Step 4: Create Date Columns¶
To ensure consistent date alignment across datasets, we assign monthly dates to the HPI data and convert yearly income data to proper Date objects.
# Assign monthly dates to HPI data
HPI_GTA$date <- seq(as.Date("2005-01-01"), by = "month", length.out = nrow(HPI_GTA))
# Convert Year column in On_ATincome to Date (annual)

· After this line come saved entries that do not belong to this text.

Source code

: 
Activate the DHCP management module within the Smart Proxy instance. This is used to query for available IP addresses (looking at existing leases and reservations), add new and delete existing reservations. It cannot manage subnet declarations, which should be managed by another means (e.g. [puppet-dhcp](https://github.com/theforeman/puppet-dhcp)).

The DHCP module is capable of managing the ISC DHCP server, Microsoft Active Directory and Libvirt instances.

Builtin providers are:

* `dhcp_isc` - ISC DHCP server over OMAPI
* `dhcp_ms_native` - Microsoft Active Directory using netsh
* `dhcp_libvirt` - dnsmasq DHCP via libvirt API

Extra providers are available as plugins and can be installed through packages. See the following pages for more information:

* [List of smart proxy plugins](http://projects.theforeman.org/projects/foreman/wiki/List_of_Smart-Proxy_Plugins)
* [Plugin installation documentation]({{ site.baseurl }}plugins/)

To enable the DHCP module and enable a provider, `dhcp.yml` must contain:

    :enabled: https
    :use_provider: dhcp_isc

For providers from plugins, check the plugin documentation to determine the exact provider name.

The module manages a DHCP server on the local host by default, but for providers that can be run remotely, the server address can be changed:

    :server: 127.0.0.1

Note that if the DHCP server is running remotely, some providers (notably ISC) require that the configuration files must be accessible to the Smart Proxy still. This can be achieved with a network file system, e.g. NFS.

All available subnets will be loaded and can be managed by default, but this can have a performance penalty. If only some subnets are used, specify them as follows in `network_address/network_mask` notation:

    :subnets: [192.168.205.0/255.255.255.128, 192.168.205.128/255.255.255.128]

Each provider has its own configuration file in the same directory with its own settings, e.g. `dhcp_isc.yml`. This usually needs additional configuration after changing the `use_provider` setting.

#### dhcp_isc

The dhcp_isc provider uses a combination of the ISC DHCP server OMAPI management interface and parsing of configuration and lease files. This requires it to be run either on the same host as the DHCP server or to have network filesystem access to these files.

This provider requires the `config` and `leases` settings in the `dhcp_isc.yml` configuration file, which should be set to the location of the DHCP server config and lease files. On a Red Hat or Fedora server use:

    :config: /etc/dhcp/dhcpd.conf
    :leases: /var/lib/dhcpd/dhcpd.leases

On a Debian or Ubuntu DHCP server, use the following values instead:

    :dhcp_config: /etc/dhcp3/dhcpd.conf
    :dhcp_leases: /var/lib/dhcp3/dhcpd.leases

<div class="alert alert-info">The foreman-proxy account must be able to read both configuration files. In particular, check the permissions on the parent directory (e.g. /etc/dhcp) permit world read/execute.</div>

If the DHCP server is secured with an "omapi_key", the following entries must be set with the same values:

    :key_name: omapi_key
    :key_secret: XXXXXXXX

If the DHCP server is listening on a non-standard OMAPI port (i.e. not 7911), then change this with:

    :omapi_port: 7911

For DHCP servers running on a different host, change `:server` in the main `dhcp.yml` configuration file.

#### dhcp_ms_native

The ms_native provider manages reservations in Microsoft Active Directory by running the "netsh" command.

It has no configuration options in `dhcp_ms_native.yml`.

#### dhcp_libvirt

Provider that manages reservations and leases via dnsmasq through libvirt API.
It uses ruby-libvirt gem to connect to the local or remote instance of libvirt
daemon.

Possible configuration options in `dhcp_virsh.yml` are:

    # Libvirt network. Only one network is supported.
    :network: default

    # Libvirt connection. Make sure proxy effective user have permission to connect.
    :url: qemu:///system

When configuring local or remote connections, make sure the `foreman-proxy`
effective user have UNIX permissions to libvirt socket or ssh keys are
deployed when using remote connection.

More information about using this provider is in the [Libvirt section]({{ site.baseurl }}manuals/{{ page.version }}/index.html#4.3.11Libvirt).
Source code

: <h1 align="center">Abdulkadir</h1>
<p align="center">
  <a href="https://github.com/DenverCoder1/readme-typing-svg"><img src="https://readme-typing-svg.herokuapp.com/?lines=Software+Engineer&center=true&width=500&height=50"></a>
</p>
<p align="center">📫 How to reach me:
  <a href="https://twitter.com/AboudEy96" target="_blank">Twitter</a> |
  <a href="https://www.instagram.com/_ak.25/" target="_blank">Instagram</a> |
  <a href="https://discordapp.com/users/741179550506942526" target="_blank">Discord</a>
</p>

On_ATincome$date <- as.Date(paste0(On_ATincome$Years, "-01-01"))
# Confirm the structure
str(HPI_GTA$date)
str(On_ATincome$date)
Date[1:236], format: "2005-01-01" "2005-02-01" "2005-03-01" "2005-04-01" "2005-05-01" ... Date[1:47], format: "1976-01-01" "1977-01-01" "1978-01-01" "1979-01-01" "1980-01-01" ...
Step 5: Handle Missing Values (Forward Fill)¶
To maintain continuity in our time series analysis, we forward-fill any missing values in the Housing Price Index (HPI) and Benchmark Index using the na.locf()
method from the zoo
package.
library(zoo)
# Fill missing values in HPI and Benchmark columns
HPI_GTA$Composite_HPI_SA <- na.locf(HPI_GTA$Composite_HPI_SA, na.rm = FALSE)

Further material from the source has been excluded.